Nintendo's New Console Wii U and Its Crazy Touchscreen Controller

Nintendo's new console is called Wii U, and it's got a full touchscreen controller that looks almost like a stretched out, tabletized DS with twin analog sticks and full motion controls. It is insane. Updating live.

The controller's got a 6.2-inch touchscreen. It's got a d-pad, twin analog sticks, a front-facing camera, four shoulder buttons, accelerometers, vibration motors, and a mic. It's backward compatible with the original Wii and Wii accessories, like Wii Fit.

Nintendo showed it doing some seriously wild stuff: Attached to a gun it's acting like a sight (kind of like Silent Scope), and in another demo, held portrait-style, it was a way to flick shuriken. In another, your holding up the controller like a shield to block pirate arrows. You can basically play an entirely different game on the touch controller than everybody else is playing on the big screen. Or use it for another view of what's happening up on your TV. The possibilities do seem legit limitless.
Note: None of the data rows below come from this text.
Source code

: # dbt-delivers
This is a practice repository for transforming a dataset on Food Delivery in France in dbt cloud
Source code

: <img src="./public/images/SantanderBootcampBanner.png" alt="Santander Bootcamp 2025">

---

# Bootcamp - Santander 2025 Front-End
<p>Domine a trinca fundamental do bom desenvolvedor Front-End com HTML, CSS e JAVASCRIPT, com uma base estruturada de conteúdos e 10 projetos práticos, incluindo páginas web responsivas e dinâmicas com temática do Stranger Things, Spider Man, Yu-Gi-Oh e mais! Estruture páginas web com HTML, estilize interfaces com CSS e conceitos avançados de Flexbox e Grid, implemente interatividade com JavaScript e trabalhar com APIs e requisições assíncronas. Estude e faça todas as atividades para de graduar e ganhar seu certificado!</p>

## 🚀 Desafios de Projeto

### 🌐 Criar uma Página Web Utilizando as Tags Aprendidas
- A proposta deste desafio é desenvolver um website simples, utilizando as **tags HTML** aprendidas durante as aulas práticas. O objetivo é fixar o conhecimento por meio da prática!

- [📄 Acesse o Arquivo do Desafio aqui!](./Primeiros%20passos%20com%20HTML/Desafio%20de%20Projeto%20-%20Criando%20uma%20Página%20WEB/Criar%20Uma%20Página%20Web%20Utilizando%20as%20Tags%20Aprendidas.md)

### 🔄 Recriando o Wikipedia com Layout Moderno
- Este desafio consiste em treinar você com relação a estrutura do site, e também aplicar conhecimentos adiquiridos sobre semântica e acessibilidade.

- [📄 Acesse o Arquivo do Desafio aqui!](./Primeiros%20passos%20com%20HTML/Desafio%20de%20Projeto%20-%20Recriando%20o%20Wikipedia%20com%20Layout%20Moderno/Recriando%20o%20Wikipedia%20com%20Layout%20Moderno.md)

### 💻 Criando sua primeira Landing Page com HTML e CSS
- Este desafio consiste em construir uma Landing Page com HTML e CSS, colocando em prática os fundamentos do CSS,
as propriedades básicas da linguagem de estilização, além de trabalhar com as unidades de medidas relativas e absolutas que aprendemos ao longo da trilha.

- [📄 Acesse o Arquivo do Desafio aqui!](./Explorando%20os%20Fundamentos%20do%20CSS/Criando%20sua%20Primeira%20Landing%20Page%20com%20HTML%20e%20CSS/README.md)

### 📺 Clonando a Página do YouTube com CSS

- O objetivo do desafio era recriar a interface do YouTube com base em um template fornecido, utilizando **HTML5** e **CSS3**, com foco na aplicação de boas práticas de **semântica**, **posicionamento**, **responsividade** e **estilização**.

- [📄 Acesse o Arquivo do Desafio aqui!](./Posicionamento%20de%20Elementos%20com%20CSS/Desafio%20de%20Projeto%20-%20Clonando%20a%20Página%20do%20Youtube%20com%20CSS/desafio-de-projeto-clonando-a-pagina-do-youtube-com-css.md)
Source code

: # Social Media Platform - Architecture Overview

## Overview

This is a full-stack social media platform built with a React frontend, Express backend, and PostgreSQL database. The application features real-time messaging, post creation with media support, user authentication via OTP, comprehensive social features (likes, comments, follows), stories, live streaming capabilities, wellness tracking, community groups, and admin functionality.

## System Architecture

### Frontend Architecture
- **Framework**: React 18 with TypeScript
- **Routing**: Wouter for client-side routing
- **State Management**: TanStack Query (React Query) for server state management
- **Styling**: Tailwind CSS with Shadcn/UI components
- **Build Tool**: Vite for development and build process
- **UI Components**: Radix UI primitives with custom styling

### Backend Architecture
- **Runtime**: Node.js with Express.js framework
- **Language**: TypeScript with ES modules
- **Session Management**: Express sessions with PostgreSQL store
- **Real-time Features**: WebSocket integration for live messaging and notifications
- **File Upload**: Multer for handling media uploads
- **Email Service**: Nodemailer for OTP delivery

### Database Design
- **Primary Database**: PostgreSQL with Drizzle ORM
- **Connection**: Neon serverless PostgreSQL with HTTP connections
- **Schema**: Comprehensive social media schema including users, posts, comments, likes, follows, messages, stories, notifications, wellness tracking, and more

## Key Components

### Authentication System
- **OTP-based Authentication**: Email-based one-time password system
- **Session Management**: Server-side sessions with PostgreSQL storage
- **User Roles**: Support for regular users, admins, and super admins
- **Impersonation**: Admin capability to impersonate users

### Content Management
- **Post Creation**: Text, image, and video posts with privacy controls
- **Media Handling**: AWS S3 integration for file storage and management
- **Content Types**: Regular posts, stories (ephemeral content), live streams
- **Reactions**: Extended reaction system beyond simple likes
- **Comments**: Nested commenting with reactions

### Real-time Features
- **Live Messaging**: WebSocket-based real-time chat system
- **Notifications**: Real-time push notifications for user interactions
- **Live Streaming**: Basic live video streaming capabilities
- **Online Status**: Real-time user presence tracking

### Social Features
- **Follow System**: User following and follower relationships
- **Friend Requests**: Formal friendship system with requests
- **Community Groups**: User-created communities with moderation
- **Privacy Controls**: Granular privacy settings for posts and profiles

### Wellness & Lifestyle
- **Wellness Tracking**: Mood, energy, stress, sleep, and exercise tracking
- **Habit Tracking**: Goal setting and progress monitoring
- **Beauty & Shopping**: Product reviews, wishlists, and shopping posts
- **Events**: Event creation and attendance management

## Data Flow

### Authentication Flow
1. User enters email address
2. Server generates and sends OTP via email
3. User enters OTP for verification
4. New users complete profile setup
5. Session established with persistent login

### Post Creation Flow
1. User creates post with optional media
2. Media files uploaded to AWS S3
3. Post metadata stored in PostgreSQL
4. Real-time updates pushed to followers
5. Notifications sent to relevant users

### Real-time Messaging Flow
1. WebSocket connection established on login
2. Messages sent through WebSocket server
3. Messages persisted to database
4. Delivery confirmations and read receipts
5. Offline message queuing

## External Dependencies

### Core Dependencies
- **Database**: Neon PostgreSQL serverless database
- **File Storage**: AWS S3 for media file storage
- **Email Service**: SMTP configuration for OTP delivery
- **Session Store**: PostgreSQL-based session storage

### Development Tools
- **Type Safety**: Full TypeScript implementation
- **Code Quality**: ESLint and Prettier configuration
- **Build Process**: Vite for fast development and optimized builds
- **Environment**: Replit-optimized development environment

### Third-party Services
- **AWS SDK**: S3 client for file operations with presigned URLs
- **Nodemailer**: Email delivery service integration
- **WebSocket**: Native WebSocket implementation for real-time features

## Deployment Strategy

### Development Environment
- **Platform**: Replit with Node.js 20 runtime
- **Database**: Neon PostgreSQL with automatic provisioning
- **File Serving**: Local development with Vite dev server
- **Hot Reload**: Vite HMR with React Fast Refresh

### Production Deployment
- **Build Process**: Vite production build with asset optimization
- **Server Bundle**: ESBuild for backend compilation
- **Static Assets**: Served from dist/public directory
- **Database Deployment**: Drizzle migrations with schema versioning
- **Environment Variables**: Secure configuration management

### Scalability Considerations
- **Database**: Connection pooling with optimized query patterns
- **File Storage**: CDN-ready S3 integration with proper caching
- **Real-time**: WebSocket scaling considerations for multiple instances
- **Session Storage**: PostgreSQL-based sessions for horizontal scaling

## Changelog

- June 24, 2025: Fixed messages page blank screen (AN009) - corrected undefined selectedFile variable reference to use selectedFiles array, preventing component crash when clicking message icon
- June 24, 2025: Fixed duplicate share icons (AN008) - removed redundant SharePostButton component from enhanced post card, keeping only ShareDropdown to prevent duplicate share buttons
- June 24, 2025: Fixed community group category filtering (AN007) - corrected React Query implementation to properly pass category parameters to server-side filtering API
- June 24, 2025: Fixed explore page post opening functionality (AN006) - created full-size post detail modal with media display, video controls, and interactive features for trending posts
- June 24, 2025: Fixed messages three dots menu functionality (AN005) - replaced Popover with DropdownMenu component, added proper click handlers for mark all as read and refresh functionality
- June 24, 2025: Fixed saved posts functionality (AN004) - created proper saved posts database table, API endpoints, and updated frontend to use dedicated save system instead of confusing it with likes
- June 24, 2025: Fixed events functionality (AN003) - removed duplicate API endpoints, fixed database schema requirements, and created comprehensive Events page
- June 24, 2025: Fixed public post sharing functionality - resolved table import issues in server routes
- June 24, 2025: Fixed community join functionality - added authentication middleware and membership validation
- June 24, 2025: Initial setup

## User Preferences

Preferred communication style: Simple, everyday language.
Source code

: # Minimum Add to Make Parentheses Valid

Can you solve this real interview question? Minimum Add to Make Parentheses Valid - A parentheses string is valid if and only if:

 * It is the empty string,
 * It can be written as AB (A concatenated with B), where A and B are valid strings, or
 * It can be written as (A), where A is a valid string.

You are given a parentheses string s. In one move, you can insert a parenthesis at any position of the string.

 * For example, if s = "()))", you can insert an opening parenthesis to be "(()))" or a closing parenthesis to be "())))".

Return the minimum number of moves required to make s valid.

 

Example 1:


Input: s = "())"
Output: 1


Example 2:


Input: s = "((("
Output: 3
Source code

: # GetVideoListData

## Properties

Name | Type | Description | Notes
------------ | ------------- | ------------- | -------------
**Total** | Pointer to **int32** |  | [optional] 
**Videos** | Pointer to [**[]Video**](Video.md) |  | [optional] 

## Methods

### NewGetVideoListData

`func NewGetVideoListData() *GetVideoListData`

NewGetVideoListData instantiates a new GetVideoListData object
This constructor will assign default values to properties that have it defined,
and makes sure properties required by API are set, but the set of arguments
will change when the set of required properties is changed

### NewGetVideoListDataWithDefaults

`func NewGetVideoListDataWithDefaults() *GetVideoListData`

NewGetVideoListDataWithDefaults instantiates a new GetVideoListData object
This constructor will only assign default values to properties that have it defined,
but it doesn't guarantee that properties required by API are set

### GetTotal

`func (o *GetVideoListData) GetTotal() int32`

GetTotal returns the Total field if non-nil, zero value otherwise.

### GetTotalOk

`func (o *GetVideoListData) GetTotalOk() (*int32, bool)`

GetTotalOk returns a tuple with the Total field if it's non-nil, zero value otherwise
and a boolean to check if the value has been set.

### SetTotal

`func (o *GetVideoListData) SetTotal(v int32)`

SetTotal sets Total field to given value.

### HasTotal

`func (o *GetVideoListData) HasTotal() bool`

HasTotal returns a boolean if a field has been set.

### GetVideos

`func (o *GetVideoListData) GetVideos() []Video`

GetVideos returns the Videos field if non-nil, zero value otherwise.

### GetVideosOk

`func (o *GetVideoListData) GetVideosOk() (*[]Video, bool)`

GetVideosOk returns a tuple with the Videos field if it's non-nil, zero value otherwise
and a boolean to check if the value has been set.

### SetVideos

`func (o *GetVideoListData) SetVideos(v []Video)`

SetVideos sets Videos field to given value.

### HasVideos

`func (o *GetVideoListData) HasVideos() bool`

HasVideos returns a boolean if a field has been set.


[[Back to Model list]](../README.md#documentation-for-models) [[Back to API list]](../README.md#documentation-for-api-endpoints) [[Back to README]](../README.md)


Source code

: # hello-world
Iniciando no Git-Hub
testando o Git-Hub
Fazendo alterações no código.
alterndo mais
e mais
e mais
Multiplayer with Wiimotes is interesting—in one example, the touchscreen remote has a top-down view of the gaming, while everybody else plays normally with Wiimotes.

It also does video chat, it's web browser, and it mirrors photos/videos up on the TV. Nintendo's being careful to say the controller is not a portable gaming machine. All the images come from the Wii U, wirelessly transmitted.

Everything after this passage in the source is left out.